So the outline is I’m gonna first talk about the motivation behind our use of Spark and differential privacy, and I’m going to talk about how we’re using differential privacy in the 2020 census. I’m gonna talk about the top down algorithm. And then I’m gonna talk about the work that we’ve done monitoring Spark. And this is largely a homegrown system. And I’ll say that if anybody in the audience can think of a better way of doing this, please contact me because we are actively looking for additional ideas.

So, the census is called for in the constitution. Article one, section two calls for Congress to make an actual enumeration of the people of the United States every 10 years, and that information is used to a portion that House of Representatives. It’s also used to distribute $675 billion in 2015, and presumably more today in federal funds.

Uses of the Decennial Census Data

And it’s also used by the Department of Justice for enforcing the Voting Rights Act of 1965.

And so it’s very, very important.
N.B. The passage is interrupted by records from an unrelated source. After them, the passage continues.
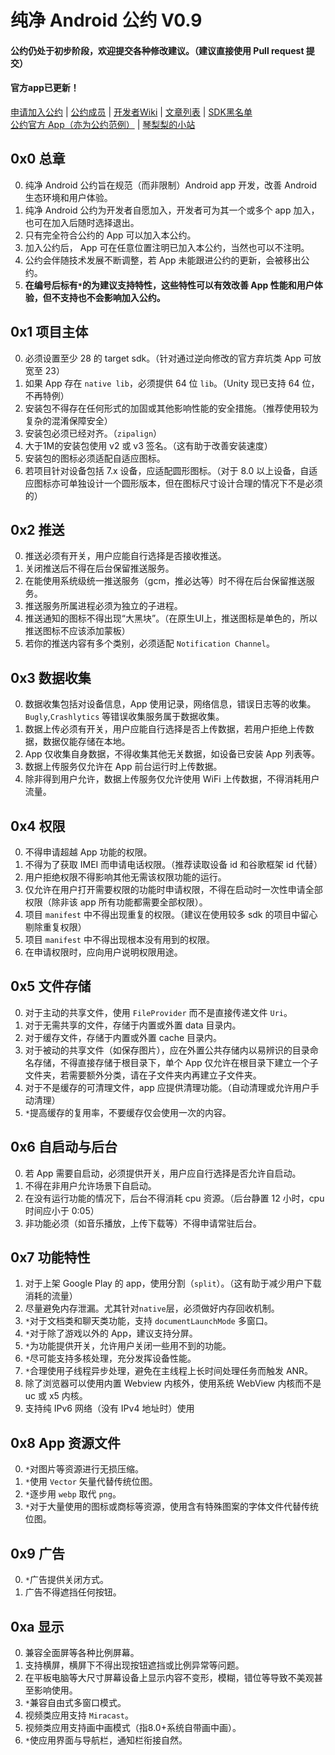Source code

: # 纯净 Android 公约 V0.9
  
#### 公约仍处于初步阶段，欢迎提交各种修改建议。（建议直接使用 Pull request 提交）  
#### 官方app已更新！  
  
[申请加入公约][] | [公约成员][] | [开发者Wiki][] | [文章列表][] | [SDK黑名单][]  
[公约官方 App（亦为公约范例）][] | [琴梨梨的小站][]  
  
## 0x0 总章  
0. 纯净 Android 公约旨在规范（而非限制）Android app 开发，改善 Android 生态环境和用户体验。  
1. 纯净 Android 公约为开发者自愿加入，开发者可为其一个或多个 app 加入，也可在加入后随时选择退出。  
2. 只有完全符合公约的 App 可以加入本公约。  
3. 加入公约后， App 可在任意位置注明已加入本公约，当然也可以不注明。  
4. 公约会伴随技术发展不断调整，若 App 未能跟进公约的更新，会被移出公约。  
5. __在编号后标有`*`的为建议支持特性，这些特性可以有效改善 App 性能和用户体验，但不支持也不会影响加入公约。__  
  
## 0x1 项目主体  
0. 必须设置至少 28 的 target sdk。（针对通过逆向修改的官方弃坑类 App 可放宽至 23）  
1. 如果 App 存在 `native lib`，必须提供 64 位 `lib`。（Unity 现已支持 64 位，不再特例）  
2. 安装包不得存在任何形式的加固或其他影响性能的安全措施。（推荐使用较为复杂的混淆保障安全）  
3. 安装包必须已经对齐。（`zipalign`）  
4. 大于1M的安装包使用 v2 或 v3 签名。（这有助于改善安装速度）  
5. 安装包的图标必须适配自适应图标。  
6. 若项目针对设备包括 7.x 设备，应适配圆形图标。（对于 8.0 以上设备，自适应图标亦可单独设计一个圆形版本，但在图标尺寸设计合理的情况下不是必须的）  
  
## 0x2 推送  
0. 推送必须有开关，用户应能自行选择是否接收推送。  
1. 关闭推送后不得在后台保留推送服务。  
2. 在能使用系统级统一推送服务（gcm，推必达等）时不得在后台保留推送服务。  
3. 推送服务所属进程必须为独立的子进程。  
4. 推送通知的图标不得出现“大黑块”。（在原生UI上，推送图标是单色的，所以推送图标不应该添加蒙板）  
5. 若你的推送内容有多个类别，必须适配 `Notification Channel`。

## 0x3 数据收集  
0. 数据收集包括对设备信息，App 使用记录，网络信息，错误日志等的收集。`Bugly`,`Crashlytics` 等错误收集服务属于数据收集。  
1. 数据上传必须有开关，用户应能自行选择是否上传数据，若用户拒绝上传数据，数据仅能存储在本地。  
2. App 仅收集自身数据，不得收集其他无关数据，如设备已安装 App 列表等。  
3. 数据上传服务仅允许在 App 前台运行时上传数据。  
4. 除非得到用户允许，数据上传服务仅允许使用 WiFi 上传数据，不得消耗用户流量。  

## 0x4 权限  
0. 不得申请超越 App 功能的权限。  
1. 不得为了获取 IMEI 而申请电话权限。（推荐读取设备 id 和谷歌框架 id 代替）  
2. 用户拒绝权限不得影响其他无需该权限功能的运行。  
3. 仅允许在用户打开需要权限的功能时申请权限，不得在启动时一次性申请全部权限（除非该 app 所有功能都需要全部权限）。  
4. 项目 `manifest` 中不得出现重复的权限。（建议在使用较多 sdk 的项目中留心剔除重复权限）  
5. 项目 `manifest` 中不得出现根本没有用到的权限。  
6. 在申请权限时，应向用户说明权限用途。  
  
## 0x5 文件存储  
0. 对于主动的共享文件，使用 `FileProvider` 而不是直接传递文件 `Uri`。  
1. 对于无需共享的文件，存储于内置或外置 data 目录内。  
2. 对于缓存文件，存储于内置或外置 cache 目录内。  
3. 对于被动的共享文件（如保存图片），应在外置公共存储内以易辨识的目录命名存储，不得直接存储于根目录下，单个 App 仅允许在根目录下建立一个子文件夹，若需要额外分类，请在子文件夹内再建立子文件夹。  
4. 对于不是缓存的可清理文件，app 应提供清理功能。（自动清理或允许用户手动清理）  
5. `*`提高缓存的复用率，不要缓存仅会使用一次的内容。  
  
## 0x6 自启动与后台  
0. 若 App 需要自启动，必须提供开关，用户应自行选择是否允许自启动。  
1. 不得在非用户允许场景下自启动。  
2. 在没有运行功能的情况下，后台不得消耗 cpu 资源。（后台静置 12 小时，cpu 时间应小于 0:05）  
3. 非功能必须（如音乐播放，上传下载等）不得申请常驻后台。    
  
## 0x7 功能特性  
1. 对于上架 Google Play 的 app，使用分割（`split`）。（这有助于减少用户下载消耗的流量）  
2. 尽量避免内存泄漏。尤其针对`native`层，必须做好内存回收机制。  
3. `*`对于文档类和聊天类功能，支持 `documentLaunchMode` 多窗口。  
4. `*`对于除了游戏以外的 App，建议支持分屏。  
5. `*`为功能提供开关，允许用户关闭一些用不到的功能。  
6. `*`尽可能支持多核处理，充分发挥设备性能。  
7. `*`合理使用子线程异步处理，避免在主线程上长时间处理任务而触发 ANR。  
8. 除了浏览器可以使用内置 Webview 内核外，使用系统 WebView 内核而不是 uc 或 x5 内核。  
9. 支持纯 IPv6 网络（没有 IPv4 地址时）使用
  
## 0x8 App 资源文件
0. `*`对图片等资源进行无损压缩。  
1. `*`使用 `Vector` 矢量代替传统位图。  
2. `*`逐步用 `webp` 取代 `png`。  
3. `*`对于大量使用的图标或商标等资源，使用含有特殊图案的字体文件代替传统位图。  
  
## 0x9 广告  
0. `*`广告提供关闭方式。  
1. 广告不得遮挡任何按钮。  
  
## 0xa 显示  
0. 兼容全面屏等各种比例屏幕。  
1. 支持横屏，横屏下不得出现按钮遮挡或比例异常等问题。  
2. 在平板电脑等大尺寸屏幕设备上显示内容不变形，模糊，错位等导致不美观甚至影响使用。  
3. `*`兼容自由式多窗口模式。  
4. 视频类应用支持 `Miracast`。  
5. 视频类应用支持画中画模式（指8.0+系统自带画中画）。  
6. `*`使应用界面与导航栏，通知栏衔接自然。  

[申请加入公约]: HowToApply.md
[公约成员]: ApprovedList.md
[开发者Wiki]: https://github.com/qinlili23333/PureAndroid/wiki
[文章列表]: article/list.md
[SDK黑名单]: SDKblacklist.md
[公约官方 App（亦为公约范例）]: https://github.com/qinlili23333/PureAndroid/releases/tag/Apk
[琴梨梨的小站]: https://qinlili.bid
Also that the Decennial census is used to calibrate the American Community Survey and many other projects that we have at the Census Bureau.

Privacy and the Decennial Census

It is the reference right. So for the Decennial census, and for all data products that the U.S. Census Bureau puts out, we also have to follow strict confidentiality requirements as specified in law in title 13, section nine of the U.S. code, which is title 13, is the census act. In section nine says that we cannot make any publication that reveals the data provided by a person or an establishment. So one way of thinking about this is that we cant make any publication so that you can draw a line from the person or the establishment that provided the data to to the date of publication, and we are Census Bureau employees are sworn for life to protect that respondent data.
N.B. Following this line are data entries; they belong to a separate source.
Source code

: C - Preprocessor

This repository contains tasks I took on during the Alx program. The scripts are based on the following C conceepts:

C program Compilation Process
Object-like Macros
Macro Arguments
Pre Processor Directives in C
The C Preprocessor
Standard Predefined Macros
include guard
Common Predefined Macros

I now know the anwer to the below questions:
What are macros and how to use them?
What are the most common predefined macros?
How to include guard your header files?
And the data can’t be used for non statistical purposes, which means it cannot be, we cannot do special reveal, confidential data for law enforcement or immigration or anything like that.

Data that we collected in 2010:

Now, for the 2010 census, we collected data on 308,745,538 people in the United States. And for each one we collected where they lived. The household they were in. Their sex, their age, their race, their ethnicity, and their relationship to that householder. So you could be the householder. You could be the householder’s spouse, you could be their child, their parent, you could be an unrelated person living with the householder. It comes to about 44 bits of data per person. And so the entire 2010 consensus, the raw confidential data is 1.7 gigabytes, which doesn’t really seem like that much data.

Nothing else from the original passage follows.